Tersangka mendatangi lokasi menggunakan sepeda motor Kawasaki bernomor polisi S 4985 OX. Pertalite kemudian dimasukkan ke dalam botol air mineral yang telah dilubangi agar mudah disiramkan.
Setibanya di rumah korban, tersangka diduga menyiramkan bahan bakar ke sepeda motor Honda PCX merah yang terparkir di lokasi, kemudian menyulut api.
Kobaran api dengan cepat membesar dan merembet ke bangunan rumah. Tidak ada korban meninggal dunia maupun luka dalam peristiwa tersebut, sedangkan aset senilai sekitar Rp200 juta berhasil diselamatkan.
Tim Laboratorium Forensik Polda Jatim olah tempat kejadian perkara (TKP) untuk memastikan penyebab kebakaran.
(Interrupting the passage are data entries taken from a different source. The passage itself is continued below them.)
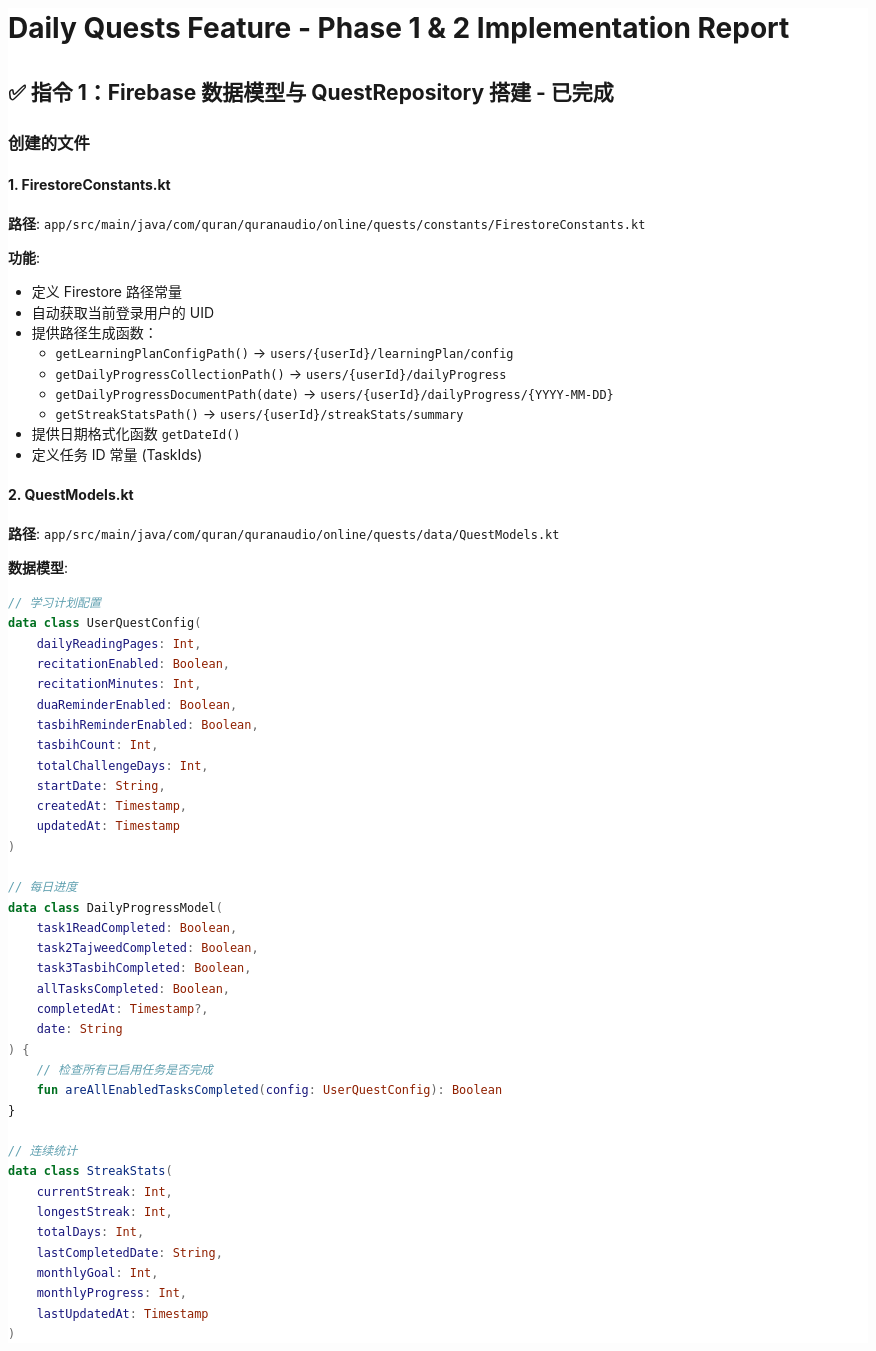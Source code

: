 # Daily Quests Feature - Phase 1 & 2 Implementation Report

## ✅ 指令 1：Firebase 数据模型与 QuestRepository 搭建 - 已完成

### 创建的文件

#### 1. FirestoreConstants.kt
**路径**: `app/src/main/java/com/quran/quranaudio/online/quests/constants/FirestoreConstants.kt`

**功能**:
- 定义 Firestore 路径常量
- 自动获取当前登录用户的 UID
- 提供路径生成函数：
  - `getLearningPlanConfigPath()` → `users/{userId}/learningPlan/config`
  - `getDailyProgressCollectionPath()` → `users/{userId}/dailyProgress`
  - `getDailyProgressDocumentPath(date)` → `users/{userId}/dailyProgress/{YYYY-MM-DD}`
  - `getStreakStatsPath()` → `users/{userId}/streakStats/summary`
- 提供日期格式化函数 `getDateId()`
- 定义任务 ID 常量 (TaskIds)

#### 2. QuestModels.kt
**路径**: `app/src/main/java/com/quran/quranaudio/online/quests/data/QuestModels.kt`

**数据模型**:

```kotlin
// 学习计划配置
data class UserQuestConfig(
    dailyReadingPages: Int,
    recitationEnabled: Boolean,
    recitationMinutes: Int,
    duaReminderEnabled: Boolean,
    tasbihReminderEnabled: Boolean,
    tasbihCount: Int,
    totalChallengeDays: Int,
    startDate: String,
    createdAt: Timestamp,
    updatedAt: Timestamp
)

// 每日进度
data class DailyProgressModel(
    task1ReadCompleted: Boolean,
    task2TajweedCompleted: Boolean,
    task3TasbihCompleted: Boolean,
    allTasksCompleted: Boolean,
    completedAt: Timestamp?,
    date: String
) {
    // 检查所有已启用任务是否完成
    fun areAllEnabledTasksCompleted(config: UserQuestConfig): Boolean
}

// 连续统计
data class StreakStats(
    currentStreak: Int,
    longestStreak: Int,
    totalDays: Int,
    lastCompletedDate: String,
    monthlyGoal: Int,
    monthlyProgress: Int,
    lastUpdatedAt: Timestamp
)
```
Hasil penyelidikan sementara menguatkan dugaan bahwa kebakaran terjadi akibat unsur kesengajaan.
Polisi menyita sejumlah barang bukti, antara lain jaket hitam yang diduga dikenakan tersangka ketika beraksi serta sepeda motor yang digunakan untuk membawa bahan bakar.
Tersangka dijerat Pasal 308 ayat (1) Undang-Undang Nomor 1 Tahun 2023 tentang KUHP terkait perbuatan yang membahayakan keamanan umum bagi orang atau barang. Dia terancam hukuman maksimal 9 tahun penjara.